As an adult however I barely ever watch sports. Admittedly I enjoy watching elite gymnastics and figure skating, but I regard it more as a performing art than anything else. During the Olympics I might also check out the iconic men’s 100 m final since the raw energy burst somehow holds a spell over me and it only takes ten seconds of my time. And of course I watched every match and competition that my daughters participated in as they grew up. But with those exceptions, I don’t care for sports. I have no idea of which team won the national league in football this year and I can’t name a single Swedish basketball player. (Michael Jordan wasn’t Swedish, was he?)

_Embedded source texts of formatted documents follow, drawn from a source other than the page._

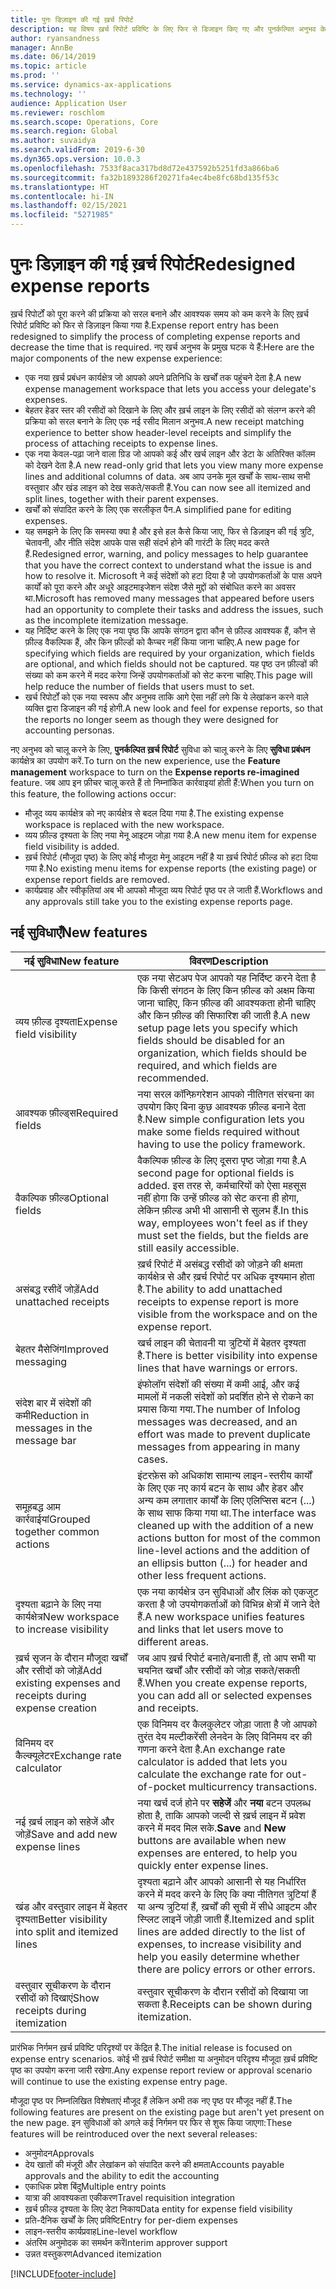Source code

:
 ```yaml
---
title: पुनः डिज़ाइन की गई ख़र्च रिपोर्ट
description: यह विषय ख़र्च रिपोर्ट प्रविष्टि के लिए फिर से डिजाइन किए गए और पुनर्कल्पित अनुभव के बारे में जानकारी प्रदान करता है.
author: ryansandness
manager: AnnBe
ms.date: 06/14/2019
ms.topic: article
ms.prod: ''
ms.service: dynamics-ax-applications
ms.technology: ''
audience: Application User
ms.reviewer: roschlom
ms.search.scope: Operations, Core
ms.search.region: Global
ms.author: suvaidya
ms.search.validFrom: 2019-6-30
ms.dyn365.ops.version: 10.0.3
ms.openlocfilehash: 7533f8aca317bd8d72e437592b5251fd3a866ba6
ms.sourcegitcommit: fa32b1893286f20271fa4ec4be8fc68bd135f53c
ms.translationtype: HT
ms.contentlocale: hi-IN
ms.lasthandoff: 02/15/2021
ms.locfileid: "5271985"
---
```

# <a name="redesigned-expense-reports"></a><span data-ttu-id="1066c-103">पुनः डिज़ाइन की गई ख़र्च रिपोर्ट</span><span class="sxs-lookup"><span data-stu-id="1066c-103">Redesigned expense reports</span></span>

<span data-ttu-id="1066c-104">ख़र्च रिपोर्टों को पूरा करने की प्रक्रिया को सरल बनाने और आवश्यक समय को कम करने के लिए ख़र्च रिपोर्ट प्रविष्टि को फिर से डिज़ाइन किया गया है.</span><span class="sxs-lookup"><span data-stu-id="1066c-104">Expense report entry has been redesigned to simplify the process of completing expense reports and decrease the time that is required.</span></span> <span data-ttu-id="1066c-105">नए खर्च अनुभव के प्रमुख घटक ये हैं:</span><span class="sxs-lookup"><span data-stu-id="1066c-105">Here are the major components of the new expense experience:</span></span>

- <span data-ttu-id="1066c-106">एक नया ख़र्च प्रबंधन कार्यक्षेत्र जो आपको अपने प्रतिनिधि के खर्चों तक पहुंचने देता है.</span><span class="sxs-lookup"><span data-stu-id="1066c-106">A new expense management workspace that lets you access your delegate's expenses.</span></span>
- <span data-ttu-id="1066c-107">बेहतर हेडर स्तर की रसीदों को दिखाने के लिए और ख़र्च लाइन के लिए रसीदों को संलग्न करने की प्रक्रिया को सरल बनाने के लिए एक नई रसीद मिलान अनुभव.</span><span class="sxs-lookup"><span data-stu-id="1066c-107">A new receipt matching experience to better show header-level receipts and simplify the process of attaching receipts to expense lines.</span></span>
- <span data-ttu-id="1066c-108">एक नया केवल-पढ़ा जाने वाला ग्रिड जो आपको कई और खर्च लाइन और डेटा के अतिरिक्त कॉलम को देखने देता है.</span><span class="sxs-lookup"><span data-stu-id="1066c-108">A new read-only grid that lets you view many more expense lines and additional columns of data.</span></span> <span data-ttu-id="1066c-109">अब आप उनके मूल खर्चों के साथ-साथ सभी वस्तुवार और खंड लाइन को देख सकते/सकती हैं.</span><span class="sxs-lookup"><span data-stu-id="1066c-109">You can now see all itemized and split lines, together with their parent expenses.</span></span>
- <span data-ttu-id="1066c-110">खर्चों को संपादित करने के लिए एक सरलीकृत पैन.</span><span class="sxs-lookup"><span data-stu-id="1066c-110">A simplified pane for editing expenses.</span></span>
- <span data-ttu-id="1066c-111">यह समझने के लिए कि समस्या क्या है और इसे हल कैसे किया जाए, फिर से डिज़ाइन की गई त्रुटि, चेतावनी, और नीति संदेश आपके पास सही संदर्भ होने की गारंटी के लिए मदद करते हैं.</span><span class="sxs-lookup"><span data-stu-id="1066c-111">Redesigned error, warning, and policy messages to help guarantee that you have the correct context to understand what the issue is and how to resolve it.</span></span> <span data-ttu-id="1066c-112">Microsoft ने कई संदेशों को हटा दिया है जो उपयोगकर्ताओं के पास अपने कार्यों को पूरा करने और अधूरे आइटमाइजेशन संदेश जैसे मुद्दों को संबोधित करने का अवसर था.</span><span class="sxs-lookup"><span data-stu-id="1066c-112">Microsoft has removed many messages that appeared before users had an opportunity to complete their tasks and address the issues, such as the incomplete itemization message.</span></span>
- <span data-ttu-id="1066c-113">यह निर्दिष्ट करने के लिए एक नया पृष्ठ कि आपके संगठन द्वारा कौन से फ़ील्ड आवश्यक हैं, कौन से फ़ील्ड वैकल्पिक हैं, और किन फ़ील्डों को कैप्चर नहीं किया जाना चाहिए.</span><span class="sxs-lookup"><span data-stu-id="1066c-113">A new page for specifying which fields are required by your organization, which fields are optional, and which fields should not be captured.</span></span> <span data-ttu-id="1066c-114">यह पृष्ठ उन फ़ील्डों की संख्या को कम करने में मदद करेगा जिन्हें उपयोगकर्ताओं को सेट करना चाहिए.</span><span class="sxs-lookup"><span data-stu-id="1066c-114">This page will help reduce the number of fields that users must to set.</span></span>
- <span data-ttu-id="1066c-115">खर्च रिपोर्टों को एक नया स्वरूप और अनुभव ताकि आगे ऐसा नहीं लगे कि ये लेखांकन करने वाले व्यक्ति द्वारा डिजाइन की गई होगी.</span><span class="sxs-lookup"><span data-stu-id="1066c-115">A new look and feel for expense reports, so that the reports no longer seem as though they were designed for accounting personas.</span></span>

<span data-ttu-id="1066c-116">नए अनुभव को चालू करने के लिए, **पुनर्कल्पित ख़र्च रिपोर्ट** सुविधा को चालू करने के लिए **सुविधा प्रबंधन** कार्यक्षेत्र का उपयोग करें.</span><span class="sxs-lookup"><span data-stu-id="1066c-116">To turn on the new experience, use the **Feature management** workspace to turn on the **Expense reports re-imagined** feature.</span></span> <span data-ttu-id="1066c-117">जब आप इन फ़ीचर चालू करते हैं तो निम्नांकित कार्रवाइयां होती हैं:</span><span class="sxs-lookup"><span data-stu-id="1066c-117">When you turn on this feature, the following actions occur:</span></span>

- <span data-ttu-id="1066c-118">मौजूद व्यय कार्यक्षेत्र को नए कार्यक्षेत्र से बदल दिया गया है.</span><span class="sxs-lookup"><span data-stu-id="1066c-118">The existing expense workspace is replaced with the new workspace.</span></span>
- <span data-ttu-id="1066c-119">व्यय फ़ील्ड दृश्यता के लिए नया मेनू आइटम जोड़ा गया है.</span><span class="sxs-lookup"><span data-stu-id="1066c-119">A new menu item for expense field visibility is added.</span></span>
- <span data-ttu-id="1066c-120">ख़र्च रिपोर्ट (मौजूदा पृष्ठ) के लिए कोई मौजूदा मेनू आइटम नहीं है या ख़र्च रिपोर्ट फ़ील्ड को हटा दिया गया है.</span><span class="sxs-lookup"><span data-stu-id="1066c-120">No existing menu items for expense reports (the existing page) or expense report fields are removed.</span></span>
- <span data-ttu-id="1066c-121">कार्यप्रवाह और स्वीकृतियां अब भी आपको मौजूदा व्यय रिपोर्ट पृष्ठ पर ले जाती हैं.</span><span class="sxs-lookup"><span data-stu-id="1066c-121">Workflows and any approvals still take you to the existing expense reports page.</span></span>

## <a name="new-features"></a><span data-ttu-id="1066c-122">नई सुविधाएँ</span><span class="sxs-lookup"><span data-stu-id="1066c-122">New features</span></span>

| <span data-ttu-id="1066c-123">नई सुविधा</span><span class="sxs-lookup"><span data-stu-id="1066c-123">New feature</span></span> | <span data-ttu-id="1066c-124">विवरण</span><span class="sxs-lookup"><span data-stu-id="1066c-124">Description</span></span> |
|---|----|
| <span data-ttu-id="1066c-125">व्यय फ़ील्ड दृश्यता</span><span class="sxs-lookup"><span data-stu-id="1066c-125">Expense field visibility</span></span> | <span data-ttu-id="1066c-126">एक नया सेटअप पेज आपको यह निर्दिष्ट करने देता है कि किसी संगठन के लिए किन फ़ील्ड को अक्षम किया जाना चाहिए, किन फ़ील्ड की आवश्यकता होनी चाहिए और किन फ़ील्ड की सिफारिश की जाती है.</span><span class="sxs-lookup"><span data-stu-id="1066c-126">A new setup page lets you specify which fields should be disabled for an organization, which fields should be required, and which fields are recommended.</span></span> |
| <span data-ttu-id="1066c-127">आवश्यक फ़ील्ड्स</span><span class="sxs-lookup"><span data-stu-id="1066c-127">Required fields</span></span> | <span data-ttu-id="1066c-128">नया सरल कॉन्फ़िगरेशन आपको नीतिगत संरचना का उपयोग किए बिना कुछ आवश्यक फ़ील्ड बनाने देता है.</span><span class="sxs-lookup"><span data-stu-id="1066c-128">New simple configuration lets you make some fields required without having to use the policy framework.</span></span> |
| <span data-ttu-id="1066c-129">वैकल्पिक फ़ील्ड</span><span class="sxs-lookup"><span data-stu-id="1066c-129">Optional fields</span></span> | <span data-ttu-id="1066c-130">वैकल्पिक फ़ील्ड के लिए दूसरा पृष्ठ जोड़ा गया है.</span><span class="sxs-lookup"><span data-stu-id="1066c-130">A second page for optional fields is added.</span></span> <span data-ttu-id="1066c-131">इस तरह से, कर्मचारियों को ऐसा महसूस नहीं होगा कि उन्हें फ़ील्ड को सेट करना ही होगा, लेकिन फ़ील्ड अभी भी आसानी से सुलभ हैं.</span><span class="sxs-lookup"><span data-stu-id="1066c-131">In this way, employees won't feel as if they must set the fields, but the fields are still easily accessible.</span></span> |
| <span data-ttu-id="1066c-132">असंबद्ध रसीदें जोड़ें</span><span class="sxs-lookup"><span data-stu-id="1066c-132">Add unattached receipts</span></span> | <span data-ttu-id="1066c-133">ख़र्च रिपोर्ट में असंबद्ध रसीदों को जोड़ने की क्षमता कार्यक्षेत्र से और ख़र्च रिपोर्ट पर अधिक दृश्यमान होता है.</span><span class="sxs-lookup"><span data-stu-id="1066c-133">The ability to add unattached receipts to expense report is more visible from the workspace and on the expense report.</span></span> |
| <span data-ttu-id="1066c-134">बेहतर मैसेजिंग</span><span class="sxs-lookup"><span data-stu-id="1066c-134">Improved messaging</span></span> | <span data-ttu-id="1066c-135">खर्च लाइन की चेतावनी या त्रुटियों में बेहतर दृश्यता है.</span><span class="sxs-lookup"><span data-stu-id="1066c-135">There is better visibility into expense lines that have warnings or errors.</span></span> |
| <span data-ttu-id="1066c-136">संदेश बार में संदेशों की कमी</span><span class="sxs-lookup"><span data-stu-id="1066c-136">Reduction in messages in the message bar</span></span>| <span data-ttu-id="1066c-137">इंफोलॉग संदेशों की संख्या में कमी आई, और कई मामलों में नकली संदेशों को प्रदर्शित होने से रोकने का प्रयास किया गया.</span><span class="sxs-lookup"><span data-stu-id="1066c-137">The number of Infolog messages was decreased, and an effort was made to prevent duplicate messages from appearing in many cases.</span></span> |
| <span data-ttu-id="1066c-138">समूहबद्ध आम कार्रवाईयां</span><span class="sxs-lookup"><span data-stu-id="1066c-138">Grouped together common actions</span></span> | <span data-ttu-id="1066c-139">इंटरफ़ेस को अधिकांश सामान्य लाइन-स्तरीय कार्यों के लिए एक नए कार्य बटन के साथ और हेडर और अन्य कम लगातार कार्यों के लिए एलिप्सिस बटन (...) के साथ साफ किया गया था.</span><span class="sxs-lookup"><span data-stu-id="1066c-139">The interface was cleaned up with the addition of a new actions button for most of the common line-level actions and the addition of an ellipsis button (...) for header and other less frequent actions.</span></span> |
| <span data-ttu-id="1066c-140">दृश्यता बढ़ाने के लिए नया कार्यक्षेत्र</span><span class="sxs-lookup"><span data-stu-id="1066c-140">New workspace to increase visibility</span></span> | <span data-ttu-id="1066c-141">एक नया कार्यक्षेत्र उन सुविधाओं और लिंक को एकजुट करता है जो उपयोगकर्ताओं को विभिन्न क्षेत्रों में जाने देते हैं.</span><span class="sxs-lookup"><span data-stu-id="1066c-141">A new workspace unifies features and links that let users move to different areas.</span></span> |
| <span data-ttu-id="1066c-142">ख़र्च सृजन के दौरान मौजूदा खर्चों और रसीदों को जोड़ें</span><span class="sxs-lookup"><span data-stu-id="1066c-142">Add existing expenses and receipts during expense creation</span></span> | <span data-ttu-id="1066c-143">जब आप ख़र्च रिपोर्ट बनाते/बनाती हैं, तो आप सभी या चयनित खर्चों और रसीदों को जोड़ सकते/सकती हैं.</span><span class="sxs-lookup"><span data-stu-id="1066c-143">When you create expense reports, you can add all or selected expenses and receipts.</span></span> |
| <span data-ttu-id="1066c-144">विनिमय दर कैल्क्यूलेटर</span><span class="sxs-lookup"><span data-stu-id="1066c-144">Exchange rate calculator</span></span> | <span data-ttu-id="1066c-145">एक विनिमय दर कैलकुलेटर जोड़ा जाता है जो आपको तुरंत देय मल्टीकरेंसी लेनदेन के लिए विनिमय दर की गणना करने देता है.</span><span class="sxs-lookup"><span data-stu-id="1066c-145">An exchange rate calculator is added that lets you calculate the exchange rate for out-of-pocket multicurrency transactions.</span></span> |
| <span data-ttu-id="1066c-146">नई ख़र्च लाइन को सहेजें और जोड़ें</span><span class="sxs-lookup"><span data-stu-id="1066c-146">Save and add new expense lines</span></span> | <span data-ttu-id="1066c-147">नया खर्च दर्ज होने पर **सहेजें** और **नया** बटन उपलब्ध होता है, ताकि आपको जल्दी से ख़र्च लाइन में प्रवेश करने में मदद मिल सके.</span><span class="sxs-lookup"><span data-stu-id="1066c-147">**Save** and **New** buttons are available when new expenses are entered, to help you quickly enter expense lines.</span></span> |
| <span data-ttu-id="1066c-148">खंड और वस्तुवार लाइन में बेहतर दृश्यता</span><span class="sxs-lookup"><span data-stu-id="1066c-148">Better visibility into split and itemized lines</span></span> | <span data-ttu-id="1066c-149">दृश्यता बढ़ाने और आपको आसानी से यह निर्धारित करने में मदद करने के लिए कि क्या नीतिगत त्रुटियां हैं या अन्य त्रुटियां हैं, ख़र्चों की सूची में सीधे आइटम और स्प्लिट लाइनें जोड़ी जाती हैं.</span><span class="sxs-lookup"><span data-stu-id="1066c-149">Itemized and split lines are added directly to the list of expenses, to increase visibility and help you easily determine whether there are policy errors or other errors.</span></span> |
| <span data-ttu-id="1066c-150">वस्तुवार सूचीकरण के दौरान रसीदों को दिखाएं</span><span class="sxs-lookup"><span data-stu-id="1066c-150">Show receipts during itemization</span></span> | <span data-ttu-id="1066c-151">वस्तुवार सूचीकरण के दौरान रसीदों को दिखाया जा सकता है.</span><span class="sxs-lookup"><span data-stu-id="1066c-151">Receipts can be shown during itemization.</span></span> |

<span data-ttu-id="1066c-152">प्रारंभिक निर्गमन ख़र्च प्रविष्टि परिदृश्यों पर केंद्रित है.</span><span class="sxs-lookup"><span data-stu-id="1066c-152">The initial release is focused on expense entry scenarios.</span></span> <span data-ttu-id="1066c-153">कोई भी ख़र्च रिपोर्ट समीक्षा या अनुमोदन परिदृश्य मौजूदा ख़र्च प्रविष्टि पृष्ठ का उपयोग करना जारी रखेगा.</span><span class="sxs-lookup"><span data-stu-id="1066c-153">Any expense report review or approval scenario will continue to use the existing expense entry page.</span></span>

<span data-ttu-id="1066c-154">मौजूदा पृष्ठ पर निम्नलिखित विशेषताएं मौजूद हैं लेकिन अभी तक नए पृष्ठ पर मौजूद नहीं हैं.</span><span class="sxs-lookup"><span data-stu-id="1066c-154">The following features are present on the existing page but aren't yet present on the new page.</span></span> <span data-ttu-id="1066c-155">इन सुविधाओं को अगले कई निर्गमन पर फिर से शुरू किया जाएगा:</span><span class="sxs-lookup"><span data-stu-id="1066c-155">These features will be reintroduced over the next several releases:</span></span>

- <span data-ttu-id="1066c-156">अनुमोदन</span><span class="sxs-lookup"><span data-stu-id="1066c-156">Approvals</span></span>
- <span data-ttu-id="1066c-157">देय खातों की मंजूरी और लेखांकन को संपादित करने की क्षमता</span><span class="sxs-lookup"><span data-stu-id="1066c-157">Accounts payable approvals and the ability to edit the accounting</span></span>
- <span data-ttu-id="1066c-158">एकाधिक प्रवेश बिंदु</span><span class="sxs-lookup"><span data-stu-id="1066c-158">Multiple entry points</span></span>
- <span data-ttu-id="1066c-159">यात्रा की आवश्यकता एकीकरण</span><span class="sxs-lookup"><span data-stu-id="1066c-159">Travel requisition integration</span></span>
- <span data-ttu-id="1066c-160">ख़र्च फ़ील्ड दृश्यता के लिए डेटा निकाय</span><span class="sxs-lookup"><span data-stu-id="1066c-160">Data entity for expense field visibility</span></span>
- <span data-ttu-id="1066c-161">प्रति-दैनिक खर्चों के लिए प्रविष्टि</span><span class="sxs-lookup"><span data-stu-id="1066c-161">Entry for per-diem expenses</span></span>
- <span data-ttu-id="1066c-162">लाइन-स्तरीय कार्यप्रवाह</span><span class="sxs-lookup"><span data-stu-id="1066c-162">Line-level workflow</span></span>
- <span data-ttu-id="1066c-163">अंतरिम अनुमोदक का समर्थन करें</span><span class="sxs-lookup"><span data-stu-id="1066c-163">Interim approver support</span></span>
- <span data-ttu-id="1066c-164">उन्नत वस्तुकरण</span><span class="sxs-lookup"><span data-stu-id="1066c-164">Advanced itemization</span></span>


[!INCLUDE[footer-include](../includes/footer-banner.md)]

Coming from this, you would imagine that a three hour long documentary about a couple of aspiring American basketball players wouldn’t be exactly my cup of tea. But strangely enough, or perhaps not so strangely after all, it was.
A film about people
Hoop Dreams takes place over five years in the lives of the teenagers Arthur and William, who both come from poor circumstances, living in the inner-city of Chicago. The film starts as they’re about to begin high school and ends somewhere in the beginning of their college time. We follow them on their way through the educational system and the world of basketball. Both have been recruited to a high profile high school thanks to their talents for basketball. Both dream of becoming professional basketball players one day. And, as it turns out, both will have a rather bumpy ride as they’re trying to reach their goals.
So how is it that I, a middle-aged middle-class woman in Sweden with no knowledge or interest for American basketball, ended up liking this film? I would say that it’s because for being a film about basketball it hasn’t that much of basketball in it. If you’re looking for a film that recounts the history of basketball, that teaches you basketball tactics or how to become a better basketball player, this is not a film for you. This is a film about real people and their real lives.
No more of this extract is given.